Cars are pretty much the same. Even tho I’m from the Motor City, I’m pretty much totally indifferent to them, but I get that there’s a group of people who know and appreciate the differences. Same with audio, pianos, shoes, pretty much anything there is. Since many of my interests center around food, I have a real hard time taking people seriously if they say they like chocolate and then eat a Snickers bar or some other such crap that a)only has a minimal amount of chocolate involved and that’s in the coating, which b)isn’t chocolate at all but is some kind of waxy brown substance. In the wine world, those are the people who I imagine would be subject to label bias. They don’t know, haven’t paid attention, and really can’t tell. But that doesn’t mean there aren’t many people who are very much able to distinguish things.

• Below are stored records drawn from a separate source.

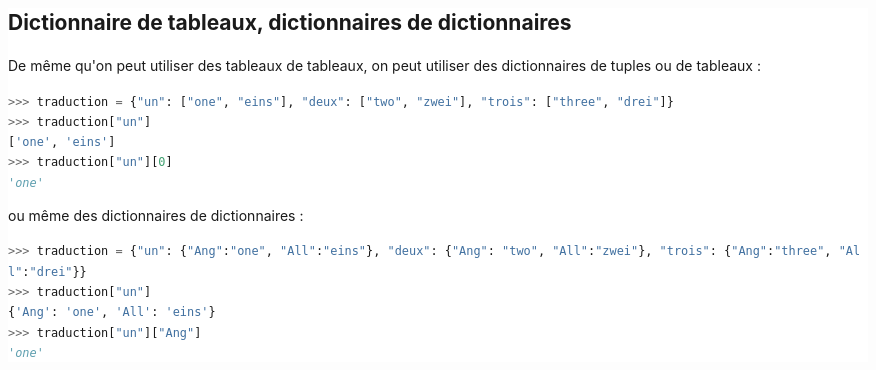 ##	Dictionnaire de tableaux, dictionnaires de dictionnaires

De même qu'on peut utiliser des tableaux de tableaux, on peut utiliser des dictionnaires de tuples ou de tableaux :

``` py
>>> traduction = {"un": ["one", "eins"], "deux": ["two", "zwei"], "trois": ["three", "drei"]}
>>> traduction["un"]
['one', 'eins']
>>> traduction["un"][0]
'one'
```

ou même des dictionnaires de dictionnaires :
``` py
>>> traduction = {"un": {"Ang":"one", "All":"eins"}, "deux": {"Ang": "two", "All":"zwei"}, "trois": {"Ang":"three", "All":"drei"}}
>>> traduction["un"]
{'Ang': 'one', 'All': 'eins'}
>>> traduction["un"]["Ang"]
'one'
```


[^3.1]: ou *mutable* en anglais.
[^3.2]: Ou alors utiliser en utilsant la méthode `.get()` qui permet de récupérer la valeur associée à une clé ou afficher un message si elle n'existe pas :
[^3.3]: La clé dans `d.pop(key)` est obligatoire, alors que pour les tableaux elle est facultative (par défaut le dernier élément est supprimé)
[^3.4]: Pour s'en convaincre on peut vérifier les adresses des variables avec id() :
[^3.5]: :warning:Aucune de ces approches ne fonctionne si le dictionnaire contient lui-même des valeurs de type muable (`list` ou `dict`), il faut à nouveau utiliser la méthode `.deepcopy()` du module `copy`. 
[^3.5]: Les variables `a` et `d` pourraient s'appeler aussi `x` ce qui donnerait le même résultat.
[^3.6]: Il existe un module Python `collection.namedtuple` mais le programme invite à utiliser des dictionnaires dans ce cas.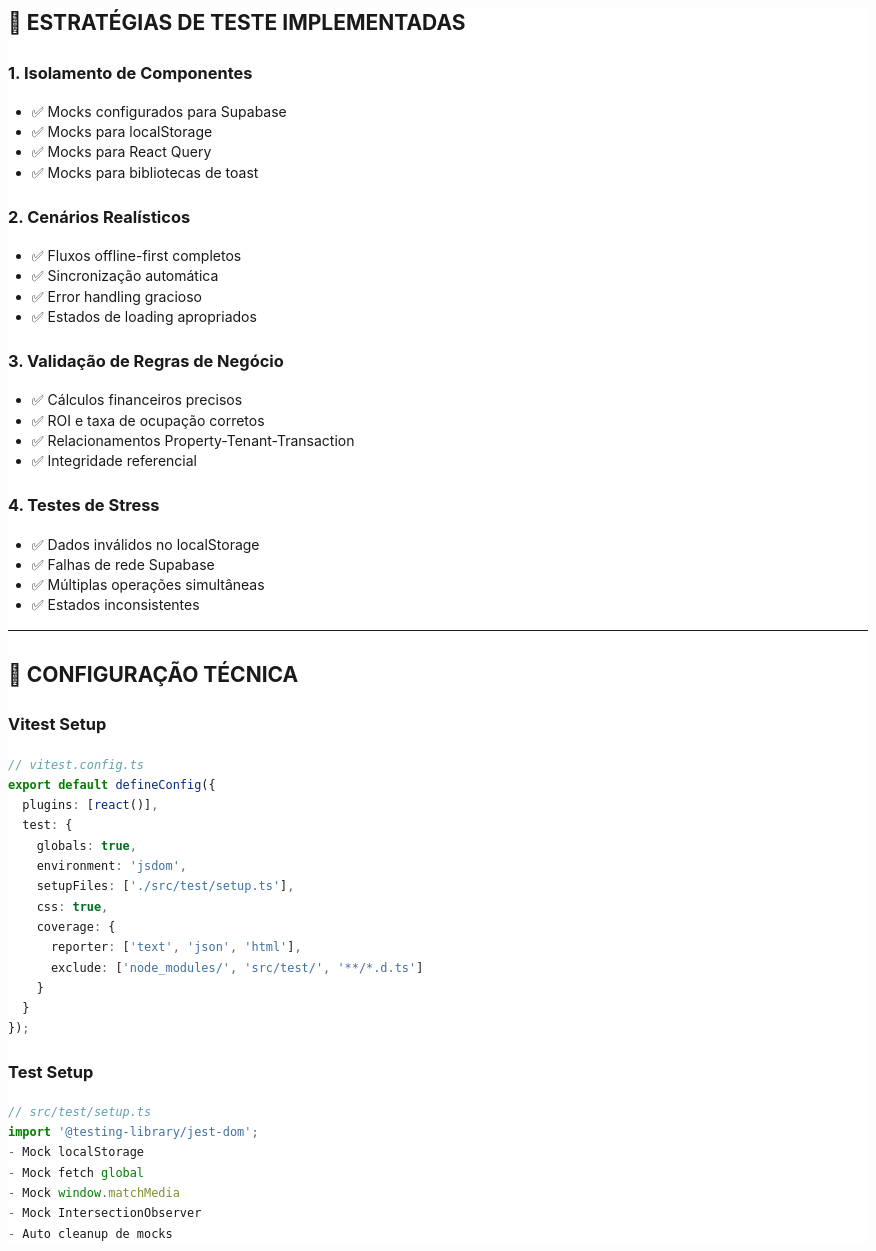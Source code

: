 
## 🎨 **ESTRATÉGIAS DE TESTE IMPLEMENTADAS**

### **1. Isolamento de Componentes**
- ✅ Mocks configurados para Supabase
- ✅ Mocks para localStorage  
- ✅ Mocks para React Query
- ✅ Mocks para bibliotecas de toast

### **2. Cenários Realísticos**
- ✅ Fluxos offline-first completos
- ✅ Sincronização automática
- ✅ Error handling gracioso
- ✅ Estados de loading apropriados

### **3. Validação de Regras de Negócio**
- ✅ Cálculos financeiros precisos
- ✅ ROI e taxa de ocupação corretos
- ✅ Relacionamentos Property-Tenant-Transaction
- ✅ Integridade referencial

### **4. Testes de Stress**
- ✅ Dados inválidos no localStorage
- ✅ Falhas de rede Supabase
- ✅ Múltiplas operações simultâneas
- ✅ Estados inconsistentes

---

## 🔧 **CONFIGURAÇÃO TÉCNICA**

### **Vitest Setup**
```typescript
// vitest.config.ts
export default defineConfig({
  plugins: [react()],
  test: {
    globals: true,
    environment: 'jsdom',
    setupFiles: ['./src/test/setup.ts'],
    css: true,
    coverage: {
      reporter: ['text', 'json', 'html'],
      exclude: ['node_modules/', 'src/test/', '**/*.d.ts']
    }
  }
});
```

### **Test Setup**
```typescript
// src/test/setup.ts
import '@testing-library/jest-dom';
- Mock localStorage
- Mock fetch global
- Mock window.matchMedia
- Mock IntersectionObserver
- Auto cleanup de mocks
```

And the white/red thing is really interesting. I’ve done a few of those with black glasses which are also supposed to fool people. They don’t. At least if you know a little bit about wine. Every time we’ve done those, anyone who was relatively knowledgeable correctly identified the whites and the reds. I haven’t done the food dye trick but I’d love to try that one too. If you can’t tell that you’re drinking the same wine side by side, well, that’s kind of interesting.

Because we all know that there is only one thing that can possibly influence the taste of a wine.

The shape of the glass! [rofl.gif] [rofl.gif]

Do people actually say this? That’s insane. I don’t know a lot about cars, but there is a clear visceral, physical difference in driving cars in each of these classes.

The article doesn’t say that none of us know anything, though that seems to be what many took away from it. It says that expectation bias is real. I might get fooled by someone who put the Lafite in the Lynch bottle and vice versa without telling me, but I’m pretty sure I’d be able to identify which was which if both were presented single blind. These are two entirely different phenomena.

The real message is not that we can’t usually tell “good” wine from “bad,” but that we are not objective beings. You can put people in different surroundings and get different results. How many times have we had the experience of enjoying food or drink in a charming place, and having the same food or drink later which disappoints? And, yes, as someone else joked, put a wine in a different glass and get different results. A group of oenology undergraduates is probably the most likely bunch in the world to try and show the authority figure that they know what is better about what appears to be the more expensive wine.

Then there is the magic of personal preference. The article and its tests are deeply flawed, but we are also fooling ourselves if we think wine judging is ever completely objective.

Somewhat on topic… True blind tasting can be very humbling, IMO. I can do fairly well with a certain level of context, but in a 100% blind scenario I am often way wrong.

I do 100% agree that expectations are a key part though- More often than not, they lead to let-downs for me though. (as in, I expected more from this wine, this is a disappointing showing).

I think the one thing this article is missing is the correlation to the moon-phase.